Provided records

——

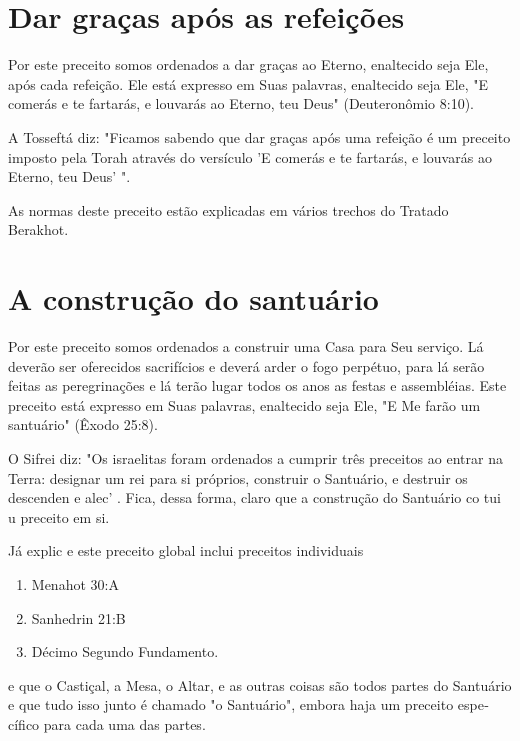 \begin{itemize}
\begin{enumrate}
\begin{itemize}
\begin{itemize}
\section{Dar graças após as refeições}

Por este preceito somos ordenados a dar graças ao Eterno, enalteci­do
seja Ele, após cada refeição. Ele está expresso em Suas palavras,
enaltecido seja Ele, "E comerás e te fartarás, e louvarás ao Eterno, teu
Deus" (Deuteronô­mio 8:10).

A Tosseftá diz: "Ficamos sabendo que dar graças após uma refeição é um
preceito imposto pela Torah através do versículo 'E comerás e te
fartarás, e louvarás ao Eterno, teu Deus' ".

As normas deste preceito estão explicadas em vários trechos do Tra­tado
Berakhot.

\section{A construção do santuário}

Por este preceito somos ordenados a construir uma Casa para Seu serviço.
Lá deverão ser oferecidos sacrifícios e deverá arder o fogo perpétuo,
para lá serão feitas as peregrinações e lá terão lugar todos os anos as
festas e assembléias. Este preceito está expresso em Suas palavras,
enaltecido seja Ele, "E Me farão um santuário" (Êxodo 25:8).

O Sifrei diz: "Os israelitas foram ordenados a cumprir três preceitos ao
entrar na Terra: designar um rei para si próprios, construir o
Santuário, e destruir os descenden e alec' . Fica, dessa forma, claro
que a constru­ção do Santuário co tui u preceito em si.

Já explic e este preceito global inclui preceitos individuais


\begin{enumerate}
\def\labelenumi{\arabic{enumi}.}
\setcounter{enumi}{43}
\item
 
 Menahot 30:A
 
\item
 
 Sanhedrin 21:B
 
\item
 
 Décimo Segundo Fundamento.
 
\end{enumerate}

e que o Castiçal, a Mesa, o Altar, e as outras coisas são todos partes
do Santuário e que tudo isso junto é chamado "o Santuário", embora haja
um preceito espe­cífico para cada uma das partes.


\end{itemize}
\end{itemize}
\end{enumrate}
\end{itemize}
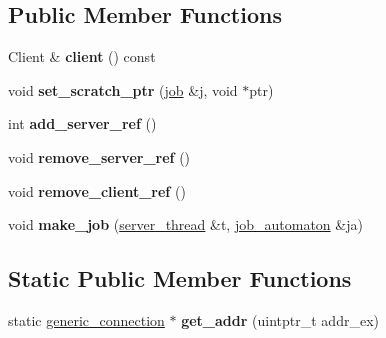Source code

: \subsection*{Public Member Functions}
\begin{DoxyCompactItemize}
\item 
\hypertarget{classrml_1_1internal_1_1generic__connection_a1f07daadf70347f3c2b56550a77e4d3b}{}Client \& {\bfseries client} () const \label{classrml_1_1internal_1_1generic__connection_a1f07daadf70347f3c2b56550a77e4d3b}

\item 
\hypertarget{classrml_1_1internal_1_1generic__connection_a3b1710b57d52d1185230055fff8be2c4}{}void {\bfseries set\+\_\+scratch\+\_\+ptr} (\hyperlink{classrml_1_1job}{job} \&j, void $\ast$ptr)\label{classrml_1_1internal_1_1generic__connection_a3b1710b57d52d1185230055fff8be2c4}

\item 
\hypertarget{classrml_1_1internal_1_1generic__connection_aaca621bb581e764e70fbc49efc92979b}{}int {\bfseries add\+\_\+server\+\_\+ref} ()\label{classrml_1_1internal_1_1generic__connection_aaca621bb581e764e70fbc49efc92979b}

\item 
\hypertarget{classrml_1_1internal_1_1generic__connection_a76b0f2fc2ebe8e5971b2c787e83e47fc}{}void {\bfseries remove\+\_\+server\+\_\+ref} ()\label{classrml_1_1internal_1_1generic__connection_a76b0f2fc2ebe8e5971b2c787e83e47fc}

\item 
\hypertarget{classrml_1_1internal_1_1generic__connection_aab2924c65627cf1bc16f87e1859789c8}{}void {\bfseries remove\+\_\+client\+\_\+ref} ()\label{classrml_1_1internal_1_1generic__connection_aab2924c65627cf1bc16f87e1859789c8}

\item 
\hypertarget{classrml_1_1internal_1_1generic__connection_a4317e6947843da06e4a2041876c8431a}{}void {\bfseries make\+\_\+job} (\hyperlink{classrml_1_1internal_1_1server__thread}{server\+\_\+thread} \&t, \hyperlink{classrml_1_1internal_1_1job__automaton}{job\+\_\+automaton} \&ja)\label{classrml_1_1internal_1_1generic__connection_a4317e6947843da06e4a2041876c8431a}

\end{DoxyCompactItemize}
\subsection*{Static Public Member Functions}
\begin{DoxyCompactItemize}
\item 
\hypertarget{classrml_1_1internal_1_1generic__connection_ae1af80e30295d661eab1318e0cf850d9}{}static \hyperlink{classrml_1_1internal_1_1generic__connection}{generic\+\_\+connection} $\ast$ {\bfseries get\+\_\+addr} (uintptr\+\_\+t addr\+\_\+ex)\label{classrml_1_1internal_1_1generic__connection_ae1af80e30295d661eab1318e0cf850d9}

\end{DoxyCompactItemize}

——

About this task
Wherever the string "preceitos" appears in the data above, copy the line it sits in.

Reply
O Sifrei diz: "Os israelitas foram ordenados a cumprir três preceitos ao
Já explic e este preceito global inclui preceitos individuais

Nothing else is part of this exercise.